:: ENTRIES SUPPLIED ::
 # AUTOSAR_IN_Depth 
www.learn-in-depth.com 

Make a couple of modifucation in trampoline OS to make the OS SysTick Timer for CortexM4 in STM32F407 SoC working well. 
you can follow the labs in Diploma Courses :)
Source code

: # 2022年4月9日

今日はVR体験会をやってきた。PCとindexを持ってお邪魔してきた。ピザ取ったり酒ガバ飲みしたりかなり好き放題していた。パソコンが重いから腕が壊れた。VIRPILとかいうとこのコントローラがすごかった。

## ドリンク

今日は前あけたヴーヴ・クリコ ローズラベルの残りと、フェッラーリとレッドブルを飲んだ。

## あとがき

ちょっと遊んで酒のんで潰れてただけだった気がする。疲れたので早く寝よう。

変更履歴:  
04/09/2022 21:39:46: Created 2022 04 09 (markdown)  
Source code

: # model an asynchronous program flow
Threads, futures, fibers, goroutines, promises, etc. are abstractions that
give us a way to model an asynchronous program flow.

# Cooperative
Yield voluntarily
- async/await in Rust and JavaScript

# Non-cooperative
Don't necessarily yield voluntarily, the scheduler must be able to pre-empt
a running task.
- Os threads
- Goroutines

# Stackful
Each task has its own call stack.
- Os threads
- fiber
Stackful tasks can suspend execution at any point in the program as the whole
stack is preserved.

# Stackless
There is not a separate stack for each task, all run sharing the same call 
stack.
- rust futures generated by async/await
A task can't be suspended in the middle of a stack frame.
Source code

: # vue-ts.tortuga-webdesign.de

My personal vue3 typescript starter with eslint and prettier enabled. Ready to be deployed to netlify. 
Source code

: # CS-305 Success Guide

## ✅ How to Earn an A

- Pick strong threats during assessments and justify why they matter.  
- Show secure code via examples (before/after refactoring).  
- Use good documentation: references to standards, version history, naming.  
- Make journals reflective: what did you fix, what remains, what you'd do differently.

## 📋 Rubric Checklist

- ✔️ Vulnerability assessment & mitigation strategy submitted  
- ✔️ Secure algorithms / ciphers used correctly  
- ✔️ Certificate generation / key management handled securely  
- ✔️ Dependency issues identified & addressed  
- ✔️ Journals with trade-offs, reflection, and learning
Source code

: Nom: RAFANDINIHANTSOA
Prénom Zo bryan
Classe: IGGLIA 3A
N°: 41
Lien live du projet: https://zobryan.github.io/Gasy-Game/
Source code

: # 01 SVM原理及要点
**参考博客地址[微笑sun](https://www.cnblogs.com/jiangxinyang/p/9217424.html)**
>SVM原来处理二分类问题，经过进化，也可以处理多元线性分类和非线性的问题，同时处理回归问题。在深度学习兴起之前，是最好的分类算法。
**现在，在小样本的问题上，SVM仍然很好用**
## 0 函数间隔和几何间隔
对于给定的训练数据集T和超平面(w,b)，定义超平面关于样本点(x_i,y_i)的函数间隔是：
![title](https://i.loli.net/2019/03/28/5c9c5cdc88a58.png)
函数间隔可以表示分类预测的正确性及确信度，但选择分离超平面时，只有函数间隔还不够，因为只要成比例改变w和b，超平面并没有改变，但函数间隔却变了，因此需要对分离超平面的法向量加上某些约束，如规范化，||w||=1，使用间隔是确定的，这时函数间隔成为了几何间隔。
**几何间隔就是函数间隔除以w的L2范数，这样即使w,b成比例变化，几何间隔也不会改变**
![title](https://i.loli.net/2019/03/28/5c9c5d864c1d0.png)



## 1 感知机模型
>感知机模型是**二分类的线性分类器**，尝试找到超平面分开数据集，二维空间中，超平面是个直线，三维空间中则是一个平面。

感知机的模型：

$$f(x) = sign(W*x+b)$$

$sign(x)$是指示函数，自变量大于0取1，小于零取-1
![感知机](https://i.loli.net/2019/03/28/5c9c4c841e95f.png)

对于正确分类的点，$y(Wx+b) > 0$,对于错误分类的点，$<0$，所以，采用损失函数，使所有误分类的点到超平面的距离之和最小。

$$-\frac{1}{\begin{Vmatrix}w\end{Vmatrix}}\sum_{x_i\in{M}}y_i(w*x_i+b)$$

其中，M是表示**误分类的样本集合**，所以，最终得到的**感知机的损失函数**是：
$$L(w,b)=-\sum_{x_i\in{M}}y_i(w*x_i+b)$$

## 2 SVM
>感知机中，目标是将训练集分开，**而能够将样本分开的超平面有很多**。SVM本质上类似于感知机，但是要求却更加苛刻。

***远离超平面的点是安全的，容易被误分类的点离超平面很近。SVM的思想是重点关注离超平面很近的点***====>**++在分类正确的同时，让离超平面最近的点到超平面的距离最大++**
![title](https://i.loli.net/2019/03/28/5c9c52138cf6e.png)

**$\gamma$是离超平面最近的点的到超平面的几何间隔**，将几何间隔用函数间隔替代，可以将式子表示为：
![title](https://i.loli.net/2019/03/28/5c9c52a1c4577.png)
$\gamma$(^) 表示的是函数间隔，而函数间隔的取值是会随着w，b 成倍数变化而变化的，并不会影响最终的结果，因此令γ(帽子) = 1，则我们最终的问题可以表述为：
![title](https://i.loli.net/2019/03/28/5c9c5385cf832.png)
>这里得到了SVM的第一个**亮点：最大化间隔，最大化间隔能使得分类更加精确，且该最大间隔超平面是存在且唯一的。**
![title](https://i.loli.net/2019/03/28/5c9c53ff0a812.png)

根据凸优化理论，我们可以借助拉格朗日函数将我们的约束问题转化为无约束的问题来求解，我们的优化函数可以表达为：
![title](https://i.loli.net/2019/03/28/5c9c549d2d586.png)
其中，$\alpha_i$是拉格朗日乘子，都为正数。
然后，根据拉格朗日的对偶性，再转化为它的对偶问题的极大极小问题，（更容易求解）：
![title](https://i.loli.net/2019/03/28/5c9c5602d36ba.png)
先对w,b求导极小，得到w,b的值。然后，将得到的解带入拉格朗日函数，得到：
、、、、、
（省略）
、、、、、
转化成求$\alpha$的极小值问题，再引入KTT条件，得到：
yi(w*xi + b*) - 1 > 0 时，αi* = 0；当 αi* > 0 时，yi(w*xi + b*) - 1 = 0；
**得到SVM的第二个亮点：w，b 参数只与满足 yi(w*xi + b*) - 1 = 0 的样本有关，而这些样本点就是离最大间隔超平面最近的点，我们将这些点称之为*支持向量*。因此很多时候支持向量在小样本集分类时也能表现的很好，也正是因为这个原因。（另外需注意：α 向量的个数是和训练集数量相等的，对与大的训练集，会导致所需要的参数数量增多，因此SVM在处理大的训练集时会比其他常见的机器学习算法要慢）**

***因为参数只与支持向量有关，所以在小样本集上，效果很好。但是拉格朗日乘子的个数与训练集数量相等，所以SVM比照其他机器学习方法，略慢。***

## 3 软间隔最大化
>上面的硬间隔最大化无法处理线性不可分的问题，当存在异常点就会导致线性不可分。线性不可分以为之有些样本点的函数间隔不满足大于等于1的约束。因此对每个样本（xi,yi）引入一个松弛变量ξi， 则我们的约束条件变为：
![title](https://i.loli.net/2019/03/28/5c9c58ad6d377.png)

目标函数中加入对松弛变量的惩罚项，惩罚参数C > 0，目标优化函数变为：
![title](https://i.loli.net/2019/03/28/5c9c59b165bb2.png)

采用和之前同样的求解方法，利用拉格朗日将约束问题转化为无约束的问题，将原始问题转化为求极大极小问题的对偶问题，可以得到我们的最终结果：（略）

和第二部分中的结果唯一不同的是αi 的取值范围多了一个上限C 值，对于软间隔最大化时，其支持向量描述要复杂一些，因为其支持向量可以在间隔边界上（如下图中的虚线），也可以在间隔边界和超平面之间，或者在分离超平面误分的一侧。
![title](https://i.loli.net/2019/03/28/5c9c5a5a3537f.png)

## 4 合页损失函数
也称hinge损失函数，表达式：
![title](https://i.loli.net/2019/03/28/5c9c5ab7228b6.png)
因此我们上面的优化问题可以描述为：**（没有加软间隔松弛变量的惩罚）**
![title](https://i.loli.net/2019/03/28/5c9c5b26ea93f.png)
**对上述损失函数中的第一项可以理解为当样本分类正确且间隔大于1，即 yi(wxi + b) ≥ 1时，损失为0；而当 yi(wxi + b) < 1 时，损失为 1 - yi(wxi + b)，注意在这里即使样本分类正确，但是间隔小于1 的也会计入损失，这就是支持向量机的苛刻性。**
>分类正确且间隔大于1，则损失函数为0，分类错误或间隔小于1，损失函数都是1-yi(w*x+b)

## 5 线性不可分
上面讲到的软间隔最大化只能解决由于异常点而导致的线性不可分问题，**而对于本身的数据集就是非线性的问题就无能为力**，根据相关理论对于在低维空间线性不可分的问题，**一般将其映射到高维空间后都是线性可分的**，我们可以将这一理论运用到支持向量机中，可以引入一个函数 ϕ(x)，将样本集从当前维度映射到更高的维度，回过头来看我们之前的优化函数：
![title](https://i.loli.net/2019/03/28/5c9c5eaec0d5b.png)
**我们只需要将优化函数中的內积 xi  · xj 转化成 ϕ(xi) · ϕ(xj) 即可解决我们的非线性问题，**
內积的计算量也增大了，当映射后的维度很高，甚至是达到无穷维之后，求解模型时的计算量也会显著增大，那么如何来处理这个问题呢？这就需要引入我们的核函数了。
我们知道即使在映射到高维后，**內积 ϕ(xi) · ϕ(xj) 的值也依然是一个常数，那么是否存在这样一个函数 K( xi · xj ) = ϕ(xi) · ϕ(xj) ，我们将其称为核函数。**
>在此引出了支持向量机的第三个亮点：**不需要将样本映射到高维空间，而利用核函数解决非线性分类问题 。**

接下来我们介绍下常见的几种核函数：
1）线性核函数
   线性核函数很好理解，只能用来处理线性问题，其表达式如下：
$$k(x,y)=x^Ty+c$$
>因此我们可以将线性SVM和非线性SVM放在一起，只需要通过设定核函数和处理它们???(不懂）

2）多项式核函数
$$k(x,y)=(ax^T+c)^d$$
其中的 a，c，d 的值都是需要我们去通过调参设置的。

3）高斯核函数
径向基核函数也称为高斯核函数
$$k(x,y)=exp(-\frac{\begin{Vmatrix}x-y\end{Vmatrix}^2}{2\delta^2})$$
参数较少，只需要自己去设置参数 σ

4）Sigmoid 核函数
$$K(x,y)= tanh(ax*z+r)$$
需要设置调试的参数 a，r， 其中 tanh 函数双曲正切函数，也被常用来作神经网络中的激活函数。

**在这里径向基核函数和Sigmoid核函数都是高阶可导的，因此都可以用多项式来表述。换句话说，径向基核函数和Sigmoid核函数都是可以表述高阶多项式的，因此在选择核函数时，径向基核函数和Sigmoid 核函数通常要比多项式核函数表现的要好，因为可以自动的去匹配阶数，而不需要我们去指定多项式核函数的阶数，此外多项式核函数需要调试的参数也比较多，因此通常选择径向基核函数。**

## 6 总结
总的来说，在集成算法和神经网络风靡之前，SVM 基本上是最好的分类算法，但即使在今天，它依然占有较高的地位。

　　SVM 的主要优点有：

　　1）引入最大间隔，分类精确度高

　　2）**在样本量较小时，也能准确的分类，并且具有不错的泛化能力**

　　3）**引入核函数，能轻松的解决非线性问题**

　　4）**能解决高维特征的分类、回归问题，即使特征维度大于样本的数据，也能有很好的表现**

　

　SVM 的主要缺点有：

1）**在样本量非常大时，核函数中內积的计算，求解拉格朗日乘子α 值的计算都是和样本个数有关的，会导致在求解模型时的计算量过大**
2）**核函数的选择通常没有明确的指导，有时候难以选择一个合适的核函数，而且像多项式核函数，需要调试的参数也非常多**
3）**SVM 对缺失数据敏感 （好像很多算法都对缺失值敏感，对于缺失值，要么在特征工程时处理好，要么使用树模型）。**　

:: PROBLEM TO SOLVE ::
Looking at the records above, which lines contain "gamma"? Copy those lines.

:: YOUR SOLUTION ::
**$\gamma$是离超平面最近的点的到超平面的几何间隔**，将几何间隔用函数间隔替代，可以将式子表示为：
$\gamma$(^) 表示的是函数间隔，而函数间隔的取值是会随着w，b 成倍数变化而变化的，并不会影响最终的结果，因此令γ(帽子) = 1，则我们最终的问题可以表述为：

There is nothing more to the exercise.